[Source records]
————————

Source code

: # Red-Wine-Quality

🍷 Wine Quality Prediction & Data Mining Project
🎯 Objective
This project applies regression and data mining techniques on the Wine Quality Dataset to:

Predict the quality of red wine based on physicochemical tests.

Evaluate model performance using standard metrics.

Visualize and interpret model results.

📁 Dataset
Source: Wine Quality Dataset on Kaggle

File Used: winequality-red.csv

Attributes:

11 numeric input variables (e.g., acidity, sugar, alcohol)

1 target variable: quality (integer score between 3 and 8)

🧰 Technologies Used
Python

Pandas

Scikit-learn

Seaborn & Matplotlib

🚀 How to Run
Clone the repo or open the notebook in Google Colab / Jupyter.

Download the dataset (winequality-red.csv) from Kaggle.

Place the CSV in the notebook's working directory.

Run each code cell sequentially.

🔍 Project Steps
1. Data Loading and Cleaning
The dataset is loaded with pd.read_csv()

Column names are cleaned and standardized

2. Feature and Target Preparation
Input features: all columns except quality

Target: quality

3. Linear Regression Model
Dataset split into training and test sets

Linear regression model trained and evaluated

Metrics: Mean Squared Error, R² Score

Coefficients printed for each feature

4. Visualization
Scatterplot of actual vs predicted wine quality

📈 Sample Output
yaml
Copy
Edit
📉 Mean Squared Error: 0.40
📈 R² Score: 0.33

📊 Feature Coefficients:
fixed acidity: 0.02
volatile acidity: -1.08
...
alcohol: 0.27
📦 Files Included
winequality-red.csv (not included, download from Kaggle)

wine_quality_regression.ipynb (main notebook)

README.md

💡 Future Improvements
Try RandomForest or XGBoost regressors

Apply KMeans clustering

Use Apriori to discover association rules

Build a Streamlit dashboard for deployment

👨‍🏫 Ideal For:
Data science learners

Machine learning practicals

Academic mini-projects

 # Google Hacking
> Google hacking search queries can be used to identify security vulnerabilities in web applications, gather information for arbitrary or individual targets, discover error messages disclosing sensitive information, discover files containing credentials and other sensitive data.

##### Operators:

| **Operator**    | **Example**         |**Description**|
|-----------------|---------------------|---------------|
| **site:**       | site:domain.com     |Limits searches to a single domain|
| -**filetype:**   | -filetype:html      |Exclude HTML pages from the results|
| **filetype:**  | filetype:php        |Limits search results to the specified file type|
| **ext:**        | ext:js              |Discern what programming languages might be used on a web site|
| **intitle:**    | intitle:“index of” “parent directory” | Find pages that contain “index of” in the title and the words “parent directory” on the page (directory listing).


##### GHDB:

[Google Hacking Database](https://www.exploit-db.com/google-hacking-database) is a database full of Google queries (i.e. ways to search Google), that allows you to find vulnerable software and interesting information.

————————

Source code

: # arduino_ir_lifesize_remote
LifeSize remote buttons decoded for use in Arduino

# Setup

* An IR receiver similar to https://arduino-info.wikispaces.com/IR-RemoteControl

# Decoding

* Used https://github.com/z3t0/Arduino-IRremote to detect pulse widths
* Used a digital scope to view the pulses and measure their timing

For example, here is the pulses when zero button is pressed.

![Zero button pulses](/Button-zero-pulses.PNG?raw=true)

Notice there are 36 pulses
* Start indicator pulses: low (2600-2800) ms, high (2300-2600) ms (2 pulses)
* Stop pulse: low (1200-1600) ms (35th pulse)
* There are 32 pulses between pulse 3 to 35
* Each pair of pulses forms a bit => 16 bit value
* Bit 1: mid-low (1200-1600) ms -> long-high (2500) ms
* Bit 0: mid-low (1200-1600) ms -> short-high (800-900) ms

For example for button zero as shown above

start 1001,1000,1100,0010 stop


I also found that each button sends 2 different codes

————————

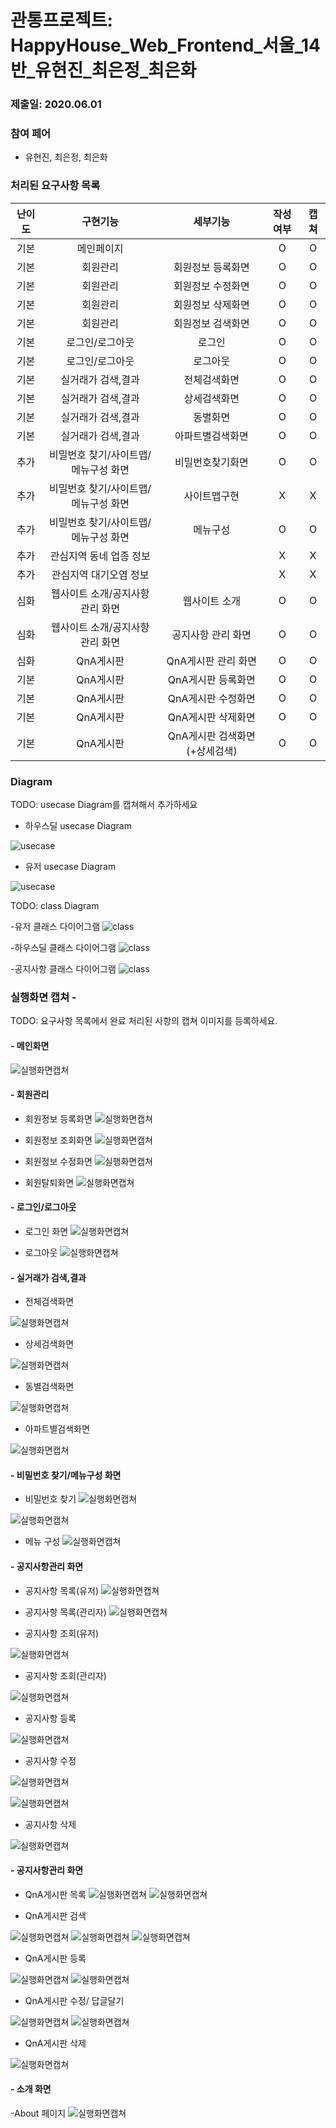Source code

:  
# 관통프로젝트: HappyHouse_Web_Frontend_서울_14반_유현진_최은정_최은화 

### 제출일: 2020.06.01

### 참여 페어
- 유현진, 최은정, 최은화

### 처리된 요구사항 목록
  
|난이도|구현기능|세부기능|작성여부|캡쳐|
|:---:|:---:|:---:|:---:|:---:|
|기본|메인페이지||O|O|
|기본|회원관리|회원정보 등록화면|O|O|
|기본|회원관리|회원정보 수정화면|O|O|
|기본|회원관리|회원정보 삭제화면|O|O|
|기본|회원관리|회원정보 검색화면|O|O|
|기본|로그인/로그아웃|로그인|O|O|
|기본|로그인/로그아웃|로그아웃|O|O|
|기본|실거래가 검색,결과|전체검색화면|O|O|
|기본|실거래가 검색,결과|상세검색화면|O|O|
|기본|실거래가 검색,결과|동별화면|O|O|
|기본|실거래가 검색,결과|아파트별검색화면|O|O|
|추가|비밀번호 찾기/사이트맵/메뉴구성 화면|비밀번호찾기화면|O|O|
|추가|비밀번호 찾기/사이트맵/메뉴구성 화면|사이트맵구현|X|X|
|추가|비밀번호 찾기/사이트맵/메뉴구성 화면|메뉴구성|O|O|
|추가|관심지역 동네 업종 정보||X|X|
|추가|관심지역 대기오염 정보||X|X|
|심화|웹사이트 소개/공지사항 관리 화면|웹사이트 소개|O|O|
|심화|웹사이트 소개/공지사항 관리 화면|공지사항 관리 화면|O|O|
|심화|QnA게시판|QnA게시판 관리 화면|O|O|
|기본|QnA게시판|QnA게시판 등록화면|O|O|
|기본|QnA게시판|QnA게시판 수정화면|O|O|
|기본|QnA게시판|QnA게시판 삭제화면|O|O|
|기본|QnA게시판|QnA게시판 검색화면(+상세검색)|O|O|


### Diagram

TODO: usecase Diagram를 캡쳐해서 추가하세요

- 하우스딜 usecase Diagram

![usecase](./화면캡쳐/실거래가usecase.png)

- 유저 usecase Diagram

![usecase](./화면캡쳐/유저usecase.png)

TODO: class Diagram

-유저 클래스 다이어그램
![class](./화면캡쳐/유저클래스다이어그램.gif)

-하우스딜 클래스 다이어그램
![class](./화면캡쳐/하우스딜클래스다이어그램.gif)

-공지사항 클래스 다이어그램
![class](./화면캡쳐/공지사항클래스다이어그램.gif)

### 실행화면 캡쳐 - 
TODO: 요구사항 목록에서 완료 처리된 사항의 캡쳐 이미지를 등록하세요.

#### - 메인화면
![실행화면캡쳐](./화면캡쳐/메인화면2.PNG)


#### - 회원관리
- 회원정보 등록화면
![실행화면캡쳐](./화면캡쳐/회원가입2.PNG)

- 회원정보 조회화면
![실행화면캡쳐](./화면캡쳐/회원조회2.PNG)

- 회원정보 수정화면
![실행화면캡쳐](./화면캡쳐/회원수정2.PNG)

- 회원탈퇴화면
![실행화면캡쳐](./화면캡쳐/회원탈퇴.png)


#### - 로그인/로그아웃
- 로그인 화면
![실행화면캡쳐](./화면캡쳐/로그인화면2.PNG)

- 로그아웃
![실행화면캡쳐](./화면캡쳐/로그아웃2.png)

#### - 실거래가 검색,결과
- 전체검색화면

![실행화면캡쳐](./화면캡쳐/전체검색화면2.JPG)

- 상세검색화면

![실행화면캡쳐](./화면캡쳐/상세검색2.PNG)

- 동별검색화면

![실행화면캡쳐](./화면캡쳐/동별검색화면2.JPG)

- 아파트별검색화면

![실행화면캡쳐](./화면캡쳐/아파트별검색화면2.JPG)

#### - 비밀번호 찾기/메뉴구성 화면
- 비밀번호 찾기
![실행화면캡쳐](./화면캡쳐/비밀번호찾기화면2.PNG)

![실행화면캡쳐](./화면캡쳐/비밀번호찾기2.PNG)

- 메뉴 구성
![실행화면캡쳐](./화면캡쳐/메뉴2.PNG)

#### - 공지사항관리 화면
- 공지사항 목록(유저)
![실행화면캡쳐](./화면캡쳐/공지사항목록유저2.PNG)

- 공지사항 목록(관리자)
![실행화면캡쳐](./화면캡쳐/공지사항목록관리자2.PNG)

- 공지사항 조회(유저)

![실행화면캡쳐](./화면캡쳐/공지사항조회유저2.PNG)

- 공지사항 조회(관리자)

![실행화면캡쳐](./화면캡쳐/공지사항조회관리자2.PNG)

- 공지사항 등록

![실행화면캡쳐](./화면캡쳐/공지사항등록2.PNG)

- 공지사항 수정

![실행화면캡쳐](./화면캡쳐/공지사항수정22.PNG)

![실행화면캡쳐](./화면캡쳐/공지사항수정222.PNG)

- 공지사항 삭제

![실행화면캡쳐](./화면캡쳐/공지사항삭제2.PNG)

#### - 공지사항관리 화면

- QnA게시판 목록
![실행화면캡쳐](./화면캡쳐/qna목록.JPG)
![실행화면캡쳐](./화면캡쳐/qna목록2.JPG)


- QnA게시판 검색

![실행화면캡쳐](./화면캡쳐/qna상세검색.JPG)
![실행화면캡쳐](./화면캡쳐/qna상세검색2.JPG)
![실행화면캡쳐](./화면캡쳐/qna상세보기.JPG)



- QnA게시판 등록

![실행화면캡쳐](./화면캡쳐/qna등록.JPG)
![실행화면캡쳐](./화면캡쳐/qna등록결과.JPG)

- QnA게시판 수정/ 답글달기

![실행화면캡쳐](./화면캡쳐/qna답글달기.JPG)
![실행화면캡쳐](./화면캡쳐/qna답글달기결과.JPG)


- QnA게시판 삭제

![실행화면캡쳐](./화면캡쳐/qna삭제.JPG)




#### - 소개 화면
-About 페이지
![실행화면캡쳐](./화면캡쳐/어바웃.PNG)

————————

§ Your assignment
Copy out each line of the records where the string "사이트맵" appears.

§ Result of the task
|추가|비밀번호 찾기/사이트맵/메뉴구성 화면|비밀번호찾기화면|O|O|
|추가|비밀번호 찾기/사이트맵/메뉴구성 화면|사이트맵구현|X|X|
|추가|비밀번호 찾기/사이트맵/메뉴구성 화면|메뉴구성|O|O|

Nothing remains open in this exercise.